> Activity: Pull every line from the records that has the word "Design" in it.

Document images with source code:
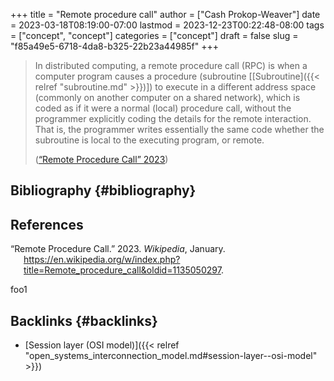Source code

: +++
title = "Remote procedure call"
author = ["Cash Prokop-Weaver"]
date = 2023-03-18T08:19:00-07:00
lastmod = 2023-12-23T00:22:48-08:00
tags = ["concept", "concept"]
categories = ["concept"]
draft = false
slug = "f85a49e5-6718-4da8-b325-22b23a44985f"
+++

> In distributed computing, a remote procedure call (RPC) is when a computer program causes a procedure (subroutine [[Subroutine]({{< relref "subroutine.md" >}})]) to execute in a different address space (commonly on another computer on a shared network), which is coded as if it were a normal (local) procedure call, without the programmer explicitly coding the details for the remote interaction. That is, the programmer writes essentially the same code whether the subroutine is local to the executing program, or remote.
>
> (<a href="#citeproc_bib_item_1">“Remote Procedure Call” 2023</a>)


## Bibliography {#bibliography}

## References

<style>.csl-entry{text-indent: -1.5em; margin-left: 1.5em;}</style><div class="csl-bib-body">
  <div class="csl-entry"><a id="citeproc_bib_item_1"></a>“Remote Procedure Call.” 2023. <i>Wikipedia</i>, January. <a href="https://en.wikipedia.org/w/index.php?title=Remote_procedure_call&oldid=1135050297">https://en.wikipedia.org/w/index.php?title=Remote_procedure_call&#38;oldid=1135050297</a>.</div>
</div>

foo1


## Backlinks {#backlinks}

-   [Session layer (OSI model)]({{< relref "open_systems_interconnection_model.md#session-layer--osi-model" >}})
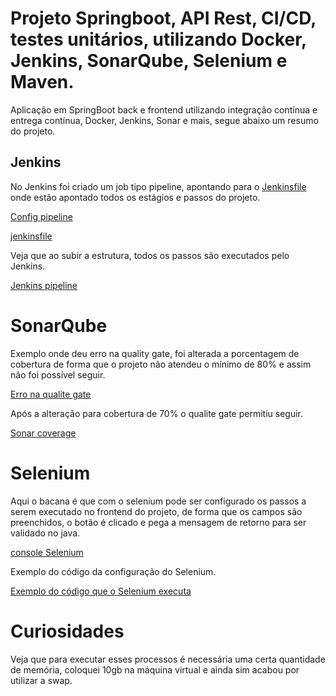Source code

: # Projeto Springboot, API Rest, CI/CD, testes unitários, utilizando Docker, Jenkins, SonarQube, Selenium e Maven.

Aplicação em SpringBoot back e frontend utilizando integração contínua e entrega contínua, Docker, Jenkins, Sonar e mais, segue abaixo um resumo do projeto.

## Jenkins

No Jenkins foi criado um job tipo pipeline, apontando para o [Jenkinsfile](https://github.com/wregin/tasks-backend/blob/master/Jenkinsfile) onde estão apontado todos os estágios e passos do projeto.

[Config pipeline](https://github.com/wregin/tasks-backend/blob/master/showroom/config_pipeline.png?raw=true)

[jenkinsfile](https://github.com/wregin/tasks-backend/blob/master/Jenkinsfile)

Veja que ao subir a estrutura, todos os passos são executados pelo Jenkins.

[Jenkins pipeline](https://github.com/wregin/tasks-backend/blob/master/showroom/pipeline_stage_view.png?raw=true)

# SonarQube

Exemplo onde deu erro na quality gate, foi alterada a porcentagem de cobertura de forma que o projeto não atendeu o mínimo de 80% e assim não foi possível seguir.

[Erro na qualite gate](https://github.com/wregin/tasks-backend/blob/master/showroom/abaixo80.png?raw=true)

Após a alteração para cobertura de 70% o qualite gate permitiu seguir.

[Sonar coverage](https://github.com/wregin/tasks-backend/blob/master/showroom/sonar_abaixo80.png?raw=true)

# Selenium

Aqui o bacana é que com o selenium pode ser configurado os passos a serem executado no frontend do projeto, de forma que os campos são preenchidos, o botão é clicado e pega a mensagem de retorno para ser validado no java.

[console Selenium](https://github.com/wregin/tasks-backend/blob/master/showroom/selenium_chrome.png?raw=true)

Exemplo do código da configuração do Selenium.

[Exemplo do código que o Selenium executa](https://github.com/wregin/tasks-backend/blob/master/showroom/selenium_cod.png?raw=true)


# Curiosidades

Veja que para executar esses processos é necessária uma certa quantidade de memória, coloquei 10gb na máquina virtual e ainda sim acabou por utilizar a swap.

[](swap)
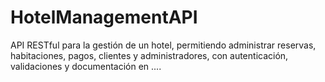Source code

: # HotelManagementAPI
API RESTful para la gestión de un hotel, permitiendo administrar reservas, habitaciones, pagos, clientes y administradores, con autenticación, validaciones y documentación en ....
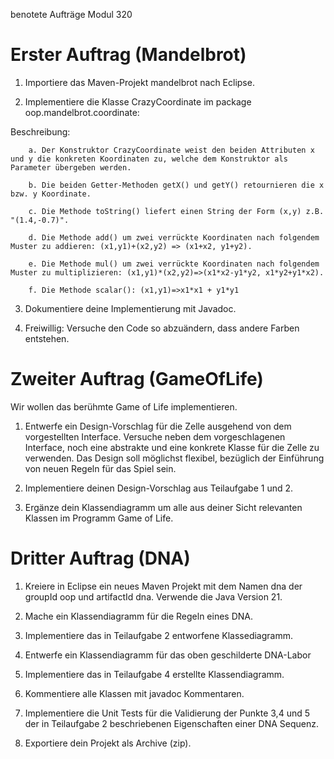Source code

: benotete Aufträge Modul 320

# Erster Auftrag (Mandelbrot)

1. Importiere das Maven-Projekt mandelbrot nach Eclipse.
 
2. Implementiere die Klasse CrazyCoordinate im package oop.mandelbrot.coordinate:

  Beschreibung:

		a. Der Konstruktor CrazyCoordinate weist den beiden Attributen x und y die konkreten Koordinaten zu, welche dem Konstruktor als Parameter übergeben werden.
  
		b. Die beiden Getter-Methoden getX() und getY() retournieren die x bzw. y Koordinate.
  
		c. Die Methode toString() liefert einen String der Form (x,y) z.B. "(1.4,-0.7)".
  
		d. Die Methode add() um zwei verrückte Koordinaten nach folgendem Muster zu addieren: (x1,y1)+(x2,y2) => (x1+x2, y1+y2).
  
		e. Die Methode mul() um zwei verrückte Koordinaten nach folgendem Muster zu multiplizieren: (x1,y1)*(x2,y2)=>(x1*x2-y1*y2, x1*y2+y1*x2).
  
		f. Die Methode scalar(): (x1,y1)=>x1*x1 + y1*y1


3. Dokumentiere deine Implementierung mit Javadoc.

4. Freiwillig: Versuche den Code so abzuändern, dass andere Farben entstehen.

# Zweiter Auftrag (GameOfLife)

Wir wollen das berühmte Game of Life implementieren.

1. Entwerfe ein Design-Vorschlag für die Zelle ausgehend von dem vorgestellten Interface. Versuche neben dem vorgeschlagenen Interface, noch eine abstrakte und eine konkrete Klasse für die Zelle zu verwenden. Das Design soll möglichst flexibel, bezüglich der Einführung von neuen Regeln für das Spiel sein.

2. Implementiere deinen Design-Vorschlag aus Teilaufgabe 1 und 2.

3. Ergänze dein Klassendiagramm um alle aus deiner Sicht relevanten Klassen im Programm Game of Life.

# Dritter Auftrag (DNA)

1. Kreiere in Eclipse ein neues Maven Projekt mit dem Namen dna der groupId oop und artifactId dna. Verwende die Java Version 21. 

2. Mache ein Klassendiagramm für die Regeln eines DNA.

3. Implementiere das in Teilaufgabe 2 entworfene Klassediagramm. 

4. Entwerfe ein Klassendiagramm für das oben geschilderte DNA-Labor

5. Implementiere das in Teilaufgabe 4 erstellte Klassendiagramm. 

6. Kommentiere alle Klassen mit javadoc Kommentaren. 

7. Implementiere  die Unit Tests für die Validierung der Punkte 3,4 und 5 der in Teilaufgabe 2 beschriebenen Eigenschaften einer DNA Sequenz.

10. Exportiere dein Projekt als Archive (zip). 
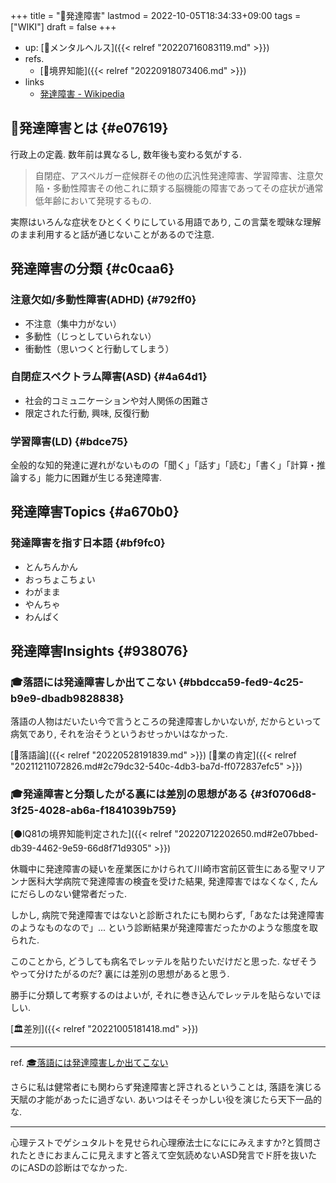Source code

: +++
title = "📝発達障害"
lastmod = 2022-10-05T18:34:33+09:00
tags = ["WIKI"]
draft = false
+++

-   up: [📁メンタルヘルス]({{< relref "20220716083119.md" >}})
-   refs.
    -   [📝境界知能]({{< relref "20220918073406.md" >}})
-   links
    -   [発達障害 - Wikipedia](https://ja.wikipedia.org/wiki/%E7%99%BA%E9%81%94%E9%9A%9C%E5%AE%B3)


## 📝発達障害とは {#e07619}

行政上の定義. 数年前は異なるし, 数年後も変わる気がする.

> 自閉症、アスペルガー症候群その他の広汎性発達障害、学習障害、注意欠陥・多動性障害その他これに類する脳機能の障害であってその症状が通常低年齢において発現するもの.

実際はいろんな症状をひとくくりにしている用語であり, この言葉を曖昧な理解のまま利用すると話が通じないことがあるので注意.


## 発達障害の分類 {#c0caa6}


### 注意欠如/多動性障害(ADHD) {#792ff0}

-   不注意（集中力がない）
-   多動性（じっとしていられない）
-   衝動性（思いつくと行動してしまう）


### 自閉症スペクトラム障害(ASD) {#4a64d1}

-   社会的コミュニケーションや対人関係の困難さ
-   限定された行動, 興味, 反復行動


### 学習障害(LD) {#bdce75}

全般的な知的発達に遅れがないものの「聞く」「話す」「読む」「書く」「計算・推論する」能力に困難が生じる発達障害.


## 発達障害Topics {#a670b0}


### 発達障害を指す日本語 {#bf9fc0}

-   とんちんかん
-   おっちょこちょい
-   わがまま
-   やんちゃ
-   わんぱく


## 発達障害Insights {#938076}


### 🎓落語には発達障害しか出てこない {#bbdcca59-fed9-4c25-b9e9-dbadb9828838}

落語の人物はだいたい今で言うところの発達障害しかいないが, だからといって病気であり, それを治そうというおせっかいはなかった.

[🔖落語論]({{< relref "20220528191839.md" >}}) [🔖業の肯定]({{< relref "20211211072826.md#2c79dc32-540c-4db3-ba7d-ff072837efc5" >}})


### 🎓発達障害と分類したがる裏には差別の思想がある {#3f0706d8-3f25-4028-ab6a-f1841039b759}

[⚫IQ81の境界知能判定された]({{< relref "20220712202650.md#2e07bbed-db39-4462-9e59-66d8f71d9305" >}})

休職中に発達障害の疑いを産業医にかけられて川崎市宮前区菅生にある聖マリアンナ医科大学病院で発達障害の検査を受けた結果, 発達障害ではなくなく, たんにだらしのない健常者だった.

しかし, 病院で発達障害ではないと診断されたにも関わらず,「あなたは発達障害のようなものなので」... という診断結果が発達障害だったかのような態度を取られた.

このことから, どうしても病名でレッテルを貼りたいだけだと思った. なぜそうやって分けたがるのだ? 裏には差別の思想があると思う.

勝手に分類して考察するのはよいが, それに巻き込んでレッテルを貼らないでほしい.

[🏛差別]({{< relref "20221005181418.md" >}})

---

ref. [🎓落語には発達障害しか出てこない](#bbdcca59-fed9-4c25-b9e9-dbadb9828838)

さらに私は健常者にも関わらず発達障害と評されるということは, 落語を演じる天賦の才能があったに過ぎない. あいつはそそっかしい役を演じたら天下一品的な.

---

心理テストでゲシュタルトを見せられ心理療法士になににみえますか?と質問されたときにおまんこに見えますと答えて空気読めないASD発言でド肝を抜いたのにASDの診断はでなかった.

> Solved problem:
1. Entwerfe ein Design-Vorschlag für die Zelle ausgehend von dem vorgestellten Interface. Versuche neben dem vorgeschlagenen Interface, noch eine abstrakte und eine konkrete Klasse für die Zelle zu verwenden. Das Design soll möglichst flexibel, bezüglich der Einführung von neuen Regeln für das Spiel sein.
2. Implementiere deinen Design-Vorschlag aus Teilaufgabe 1 und 2.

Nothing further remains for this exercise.